◆ GOAL OF THE EXERCISE ◆
Please restate each line of the data below exactly. Omit all images.

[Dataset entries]
- - - - - - -

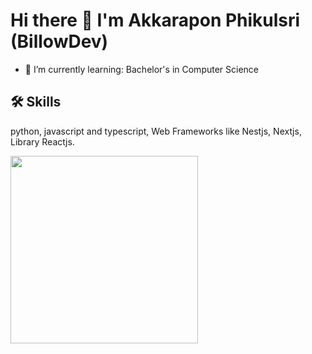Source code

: 
# Hi there 👋 I'm Akkarapon Phikulsri (BillowDev)

- 🌱 I’m currently learning: Bachelor's in Computer Science



<!-- ## 🚀 About Me
I'm a freelance web developer -->

## 🛠 Skills
  python, javascript and typescript, Web Frameworks like Nestjs, Nextjs, Library Reactjs.

<a href="https://github.com/404"><img src="https://github-readme-stats-eight-theta.vercel.app/api/top-langs/?username=billowdev&layout=compact&langs_count=6&theme=algolia" width="300"> 
</a>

- - - - - - -

◆ RESPONSE ◆
Source code

: 
# Hi there 👋 I'm Akkarapon Phikulsri (BillowDev)

- 🌱 I’m currently learning: Bachelor's in Computer Science



<!-- ## 🚀 About Me
I'm a freelance web developer -->

## 🛠 Skills
  python, javascript and typescript, Web Frameworks like Nestjs, Nextjs, Library Reactjs.

<a href="https://github.com/404"><img src="https://github-readme-stats-eight-theta.vercel.app/api/top-langs/?username=billowdev&layout=compact&langs_count=6&theme=algolia" width="300"> 
</a>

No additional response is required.